AutoBrowse is an autonomous AI agent that can browse the web. You simply give AutoBrowse a task and it will complete it by interacting with the web browser as if it were a human.
Some examples of tasks you can give it:
-
Go to booking.com and find a hotel for 2 people in Madrid for 2 nights starting 2 November for under 200 EUR per night.
-
Sign up to ryanair.com with email: [email protected] and password C0mplexPassword!.
-
Go to Craigslist and search for Nintendo DS. Click on the first result.
https://drive.google.com/file/d/1Ind9z3mjHKTS-Q0vJl2FaHcPLrZtdEX0/view
-
Create a Python 3.9 environment
conda create --name py39 python=3.9
-
Activate the environment
conda activate py39
-
Install dependencies
pip install -r requirements.txt
-
Start the browser environment
Check the README under
browser-console/
for instructions on how to run it. -
Create a file
OAI_CONFIG_LIST
with the following content and put in your OpenAI API key:[ { "model": "gpt-4", "api_key": "<your-api-key>" }, { "model": "gpt-3.5-turbo", "api_key": "<your-api-key>" }, { "model": "gpt-3.5-turbo-16k", "api_key": "<your-api-key>" } ]
-
Run AutoBrowse
python autobrowse.py
You will then be prompted give a task to AutoBrowse.
You can make modifications agent configurations by modifying the agent_config.py
file. You can edit the system prompts, change the OpenAI models used etc.
AutoBrowse uses autogen agents and a browser console to plan and execute the task.
The design consists of 3 agents:
-
An HTML assistant that answers questions about the HTML of the current page open in the browser.
-
A code generator agent that generates puppeteer.js code to interact with the browser (i.e. navigate to a new page, click on a button, fill in form elements)
-
A planner agent that coordinates the use of the two agents above to fulfill the high-level task description provided by the user.

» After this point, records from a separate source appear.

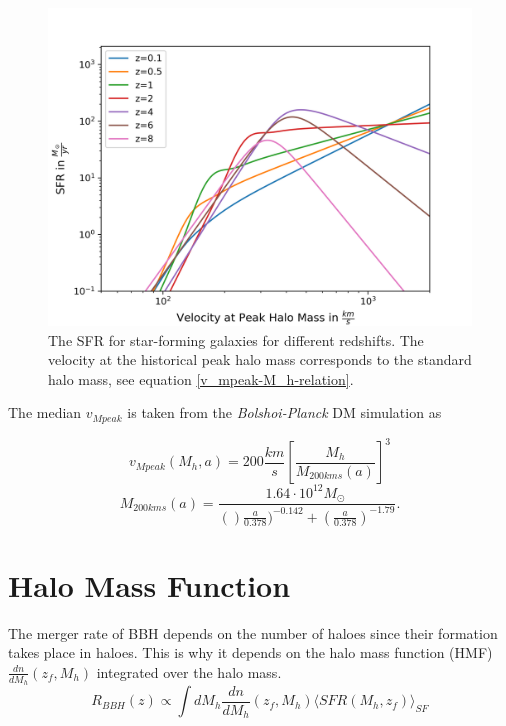\begin{figure}
    \centering
    \includegraphics[width=1\linewidth]{Images/sfr_of_v.png}
    \caption[The SFR for star-forming galaxies for different redshifts.]{The SFR for star-forming galaxies for different redshifts. The velocity at the historical peak halo mass corresponds to the standard halo mass, see equation \ref{v_mpeak-M_h-relation}.}
    \label{SFR_of_v}
\end{figure} 


The median $v_{Mpeak}$ is taken from the \textit{Bolshoi-Planck} DM simulation as

\begin{equation}
    v_{Mpeak}(M_h, a) = 200 \frac{km}{s}\left[ \frac{M_h}{M_{200kms}(a)}\right]^3
    \label{v_mpeak-M_h-relation}
\end{equation}
\begin{equation}
    M_{200kms}(a) = \frac{1.64 \cdot 10^{12} M_\odot\ }{()\frac{a}{0.378})^{-0.142}+(\frac{a}{0.378})^{-1.79}} .
\end{equation}

\section{Halo Mass Function}

The merger rate of BBH depends on the number of haloes since their formation takes place in haloes. This is why it depends on the halo mass function (HMF) $\frac{dn}{dM_h}(z_f, M_h)$ integrated over the halo mass. 
\begin{equation}
    R_{BBH}(z) \propto \int dM_h \frac{dn}{dM_h}(z_f, M_h)\langle SFR(M_h, z_f)\rangle_{SF}
\end{equation}

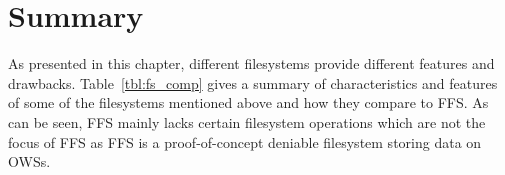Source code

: 
\section{Summary} %


As presented in this chapter, different filesystems provide different features and drawbacks. Table~\ref{tbl:fs_comp} gives a summary of characteristics and features of some of the filesystems mentioned above and how they compare to \gls{FFS}. As can be seen, \gls{FFS} mainly lacks certain filesystem operations which are not the focus of \gls{FFS} as \gls{FFS} is a \mbox{proof-of-concept} deniable filesystem storing data on \gls{OWS}s. 

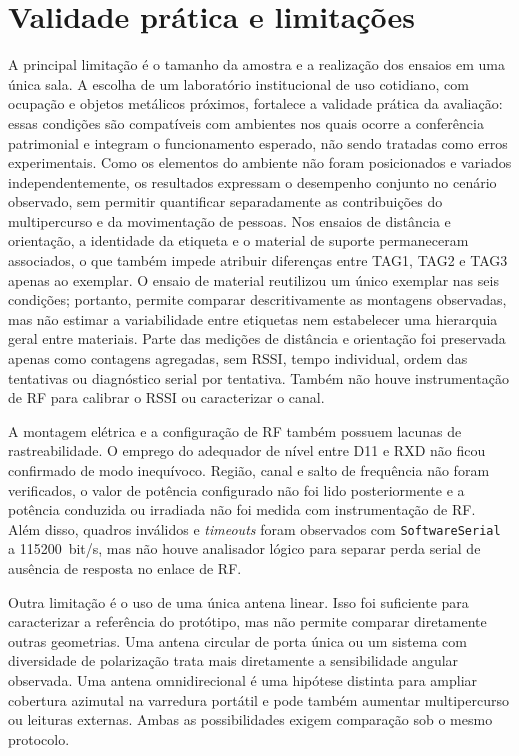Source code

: \section{Validade prática e limitações}

A principal limitação é o tamanho da amostra e a realização dos ensaios em uma única sala. A escolha de um laboratório institucional de uso cotidiano, com ocupação e objetos metálicos próximos, fortalece a validade prática da avaliação: essas condições são compatíveis com ambientes nos quais ocorre a conferência patrimonial e integram o funcionamento esperado, não sendo tratadas como erros experimentais. Como os elementos do ambiente não foram posicionados e variados independentemente, os resultados expressam o desempenho conjunto no cenário observado, sem permitir quantificar separadamente as contribuições do multipercurso e da movimentação de pessoas. Nos ensaios de distância e orientação, a identidade da etiqueta e o material de suporte permaneceram associados, o que também impede atribuir diferenças entre TAG1, TAG2 e TAG3 apenas ao exemplar. O ensaio de material reutilizou um único exemplar nas seis condições; portanto, permite comparar descritivamente as montagens observadas, mas não estimar a variabilidade entre etiquetas nem estabelecer uma hierarquia geral entre materiais. Parte das medições de distância e orientação foi preservada apenas como contagens agregadas, sem RSSI, tempo individual, ordem das tentativas ou diagnóstico serial por tentativa. Também não houve instrumentação de RF para calibrar o RSSI ou caracterizar o canal.

A montagem elétrica e a configuração de RF também possuem lacunas de rastreabilidade. O emprego do adequador de nível entre D11 e RXD não ficou confirmado de modo inequívoco. Região, canal e salto de frequência não foram verificados, o valor de potência configurado não foi lido posteriormente e a potência conduzida ou irradiada não foi medida com instrumentação de RF. Além disso, quadros inválidos e \textit{timeouts} foram observados com \texttt{SoftwareSerial} a 115200~bit/s, mas não houve analisador lógico para separar perda serial de ausência de resposta no enlace de RF.

Outra limitação é o uso de uma única antena linear. Isso foi suficiente para caracterizar a referência do protótipo, mas não permite comparar diretamente outras geometrias. Uma antena circular de porta única ou um sistema com diversidade de polarização trata mais diretamente a sensibilidade angular observada. Uma antena omnidirecional é uma hipótese distinta para ampliar cobertura azimutal na varredura portátil e pode também aumentar multipercurso ou leituras externas. Ambas as possibilidades exigem comparação sob o mesmo protocolo.


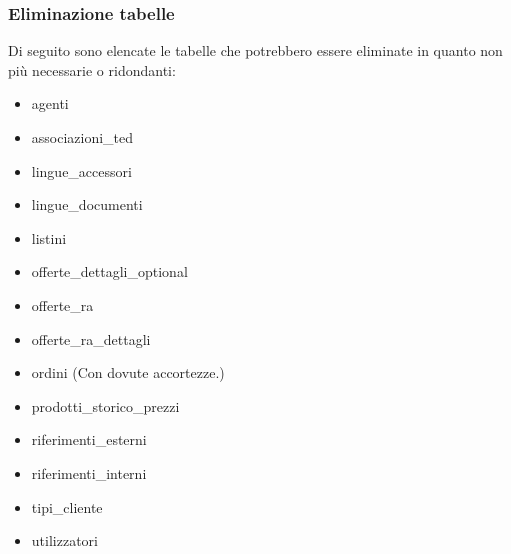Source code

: \documentclass[12pt, a4paper]{article}
\begin{document}
\subsubsection{Eliminazione tabelle}
Di seguito sono elencate le tabelle che potrebbero essere eliminate in quanto non più necessarie o ridondanti:
\begin{itemize}
    \item agenti
    \item associazioni\_ted
    \item lingue\_accessori
    \item lingue\_documenti
    \item listini
    \item offerte\_dettagli\_optional
    \item offerte\_ra
    \item offerte\_ra\_dettagli
    \item ordini (Con dovute accortezze.)
    \item prodotti\_storico\_prezzi
    \item riferimenti\_esterni
    \item riferimenti\_interni
    \item tipi\_cliente
    \item utilizzatori
\end{itemize}
\end{document}
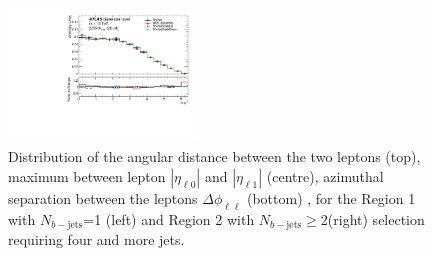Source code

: \begin{figure}[!htb]
\includegraphics[width=0.45\textwidth]{Plots/ttV/shape/c_Region_1_lep_dPhi} 
  \caption{Distribution of the angular distance between the two leptons (top), maximum between lepton $|\eta_{\ell 0}|$ and $|\eta_{\ell 1}|$ (centre), azimuthal separation between the leptons $\Delta \phi _{\ell \ell }$ (bottom) , for the Region 1 with $N_{b-\mathrm{jets}}$=1 (left) and Region 2 with $N_{b-\mathrm{jets}}\geq$2(right) selection requiring four and more jets. 
   \label{ttV:ll_kin}}
\end{figure}
% 



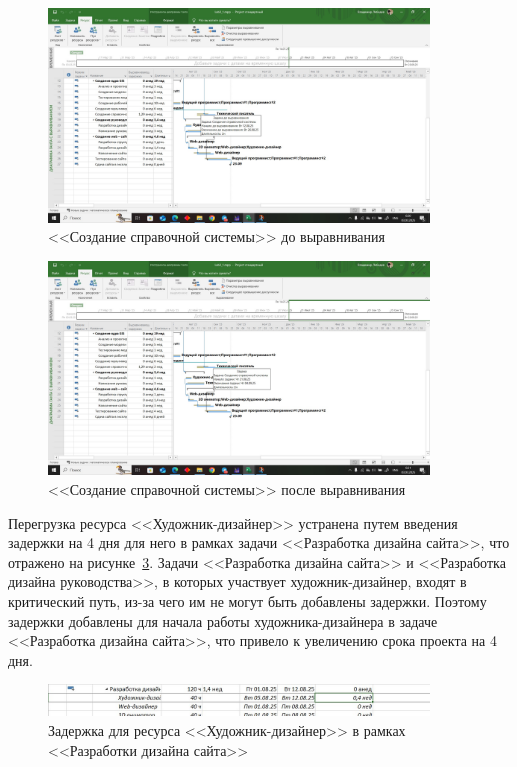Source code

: \begin{figure}[H]
	\centering
	\includegraphics[width=0.9\textwidth]{img/task1/screen6.jpg}
	\caption{<<Создание справочной системы>> до выравнивания}
	\label{fig:screen6}
\end{figure}

\begin{figure}[H]
	\centering
	\includegraphics[width=0.9\textwidth]{img/task1/screen7.jpg}
	\caption{<<Создание справочной системы>> после выравнивания}
	\label{fig:screen7}
\end{figure}

Перегрузка ресурса <<Художник-дизайнер>> устранена путем введения задержки на 4 дня для него в рамках задачи <<Разработка дизайна сайта>>, что отражено на рисунке~\ref{fig:screen8}.
Задачи <<Разработка дизайна сайта>> и <<Разработка дизайна руководства>>, в которых участвует художник-дизайнер, входят в критический путь, из-за чего им не могут быть добавлены задержки.
Поэтому задержки добавлены для начала работы художника-дизайнера в задаче <<Разработка дизайна сайта>>, что привело к увеличению срока проекта на 4 дня.

\begin{figure}[H]
	\centering
	\includegraphics[width=0.9\textwidth]{img/task1/screen8.jpg}
	\caption{Задержка для ресурса <<Художник-дизайнер>> в рамках <<Разработки дизайна сайта>>}
	\label{fig:screen8}
\end{figure}

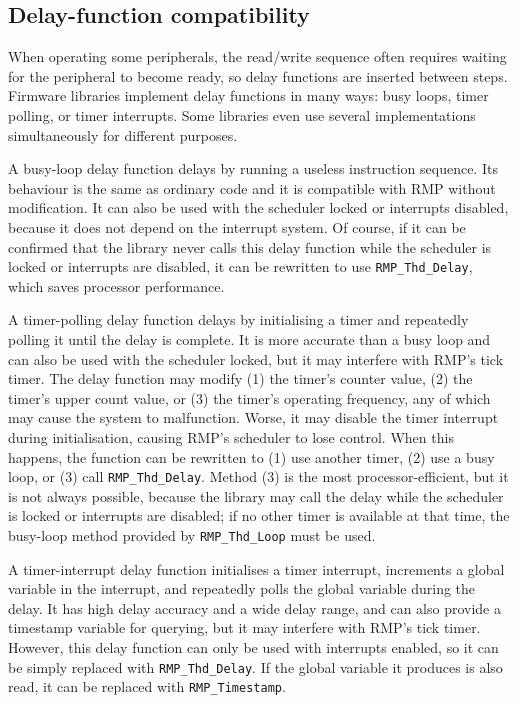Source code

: \subsection{Delay-function compatibility}

When operating some peripherals, the read/write sequence often requires waiting for the peripheral to become ready, so delay functions are inserted between steps.
Firmware libraries implement delay functions in many ways: busy loops, timer polling, or timer interrupts.
Some libraries even use several implementations simultaneously for different purposes.

A busy-loop delay function delays by running a useless instruction sequence.
Its behaviour is the same as ordinary code and it is compatible with RMP without modification.
It can also be used with the scheduler locked or interrupts disabled, because it does not depend on the interrupt system.
Of course, if it can be confirmed that the library never calls this delay function while the scheduler is locked or interrupts are disabled, it can be rewritten to use \texttt{RMP\_Thd\_Delay}, which saves processor performance.

A timer-polling delay function delays by initialising a timer and repeatedly polling it until the delay is complete.
It is more accurate than a busy loop and can also be used with the scheduler locked, but it may interfere with RMP's tick timer.
The delay function may modify (1) the timer's counter value, (2) the timer's upper count value, or (3) the timer's operating frequency, any of which may cause the system to malfunction.
Worse, it may disable the timer interrupt during initialisation, causing RMP's scheduler to lose control.
When this happens, the function can be rewritten to (1) use another timer, (2) use a busy loop, or (3) call \texttt{RMP\_Thd\_Delay}.
Method (3) is the most processor-efficient, but it is not always possible, because the library may call the delay while the scheduler is locked or interrupts are disabled; if no other timer is available at that time, the busy-loop method provided by \texttt{RMP\_Thd\_Loop} must be used.

A timer-interrupt delay function initialises a timer interrupt, increments a global variable in the interrupt, and repeatedly polls the global variable during the delay.
It has high delay accuracy and a wide delay range, and can also provide a timestamp variable for querying, but it may interfere with RMP's tick timer.
However, this delay function can only be used with interrupts enabled, so it can be simply replaced with \texttt{RMP\_Thd\_Delay}.
If the global variable it produces is also read, it can be replaced with \texttt{RMP\_Timestamp}.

The agents interact with the browser through a websocket connection to a sandboxed browser environment that has an endpoint to accept puppeteer.js code to execute, as well as and endpoint to return the rendered HTML of the current open page.
Since HTML documents can be quite long and can exceed the token limit of OpenAI the following approach is taken to answer queries about the HTML:
-
The HTML returned from the browser environment is stripped down and simplified to reduce its size. This done by keeping only the most important attributes like id, name, type, and class . Moreover,
script
,style
,noscript
,img
,svg
,link
,meta
tags are removed altogether. -
The processed HTML is chunked into 15,000 token (as counted by OpenAI) so that they can easily fit in the 16K context window of
gpt-3.5-turbo-16k
. -
Using RAG with OpenAI embeddings, the most relevant chunk is provided as context to the question, and
gpt-3.5-turbo
can then answer the question about the HTML.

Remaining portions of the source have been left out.